Sllave Llambi

Personal information
- Date of birth: 26 June 1919
- Place of birth: Tirana, Principality of Albania
- Date of death: 31 December 1985 (aged 66)
- Position: Midfielder

Senior career*
- Years: Team / Apps / (Gls)
- 1937: Tirana
- 1939–1940: Brindisi / 0 / (0)
- 1940–1941: Bologna / 0 / (0)
- 1941–1942: Inter Milan / 0 / (0)
- 1942–1943: Fanfulla Lodi / 27 / (0)
- 1945–1947: Tirana
- 1947–1950: Partizani

International career
- 1946–1950: Albania / 19 / (0)

Managerial career
- 1946–1949: Partizani
- 1949: Albania

= Sllave Llambi =

Albanian footballer (1919–1985)

Sllave Llambi (26 June 1919 – 31 December 1985) was an Albanian football player and coach.
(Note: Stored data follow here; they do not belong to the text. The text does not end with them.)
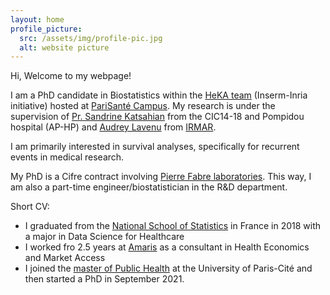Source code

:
 ```yaml
---
layout: home
profile_picture:
  src: /assets/img/profile-pic.jpg
  alt: website picture
---
```


<p>
  Hi, Welcome to my webpage!

  I am a PhD candidate in Biostatistics within the [HeKA team](https://team.inria.fr/heka/fr/) (Inserm-Inria initiative) hosted at [PariSanté Campus](https://parisantecampus.fr/). My research is under the supervision of [Pr. Sandrine Katsahian](https://fr.linkedin.com/in/sandrine-katsahian-98555679) from the CIC14-18 and Pompidou hospital (AP-HP) and [Audrey Lavenu](https://fr.linkedin.com/in/audrey-lavenu-7b160243) from [IRMAR](https://irmar.univ-rennes.fr/).

  I am primarily interested in survival analyses, specifically for recurrent events in medical research.

  My PhD is a Cifre contract involving [Pierre Fabre laboratories](https://www.pierre-fabre.com/fr). This way, I am also a part-time engineer/biostatistician in the R&D department.

  Short CV:
  * I graduated from the [National School of Statistics](https://www.ensai.fr/) in France in 2018 with a major in Data Science for Healthcare
  * I worked fro 2.5 years at [Amaris](https://www.amaris.com/) as a consultant in Health Economics and Market Access
  * I joined the [master of Public Health](https://odf.u-paris.fr/fr/offre-de-formation/master-XB/sciences-technologies-sante-STS/sante-publique-K2NDGZO3/master-sante-publique-parcours-donnees-massives-en-sante-K168SJQL.html) at the University of Paris-Cité and then started a PhD in September 2021.
</p>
He was coach of Albania for a time.

==Club career==
A midfielder, Llambi is considered to be the first Albanian to have won a Scudetto in Italy's Serie A (with Bologna F.C. in the 1940–41 season), although he never played a match during that year.

==International career==
Llambi made his debut for Albania in an August 1946 friendly match against Montenegro and earned a total of 19 caps, scoring no goals. His final international was an October 1950 friendly match against Romania.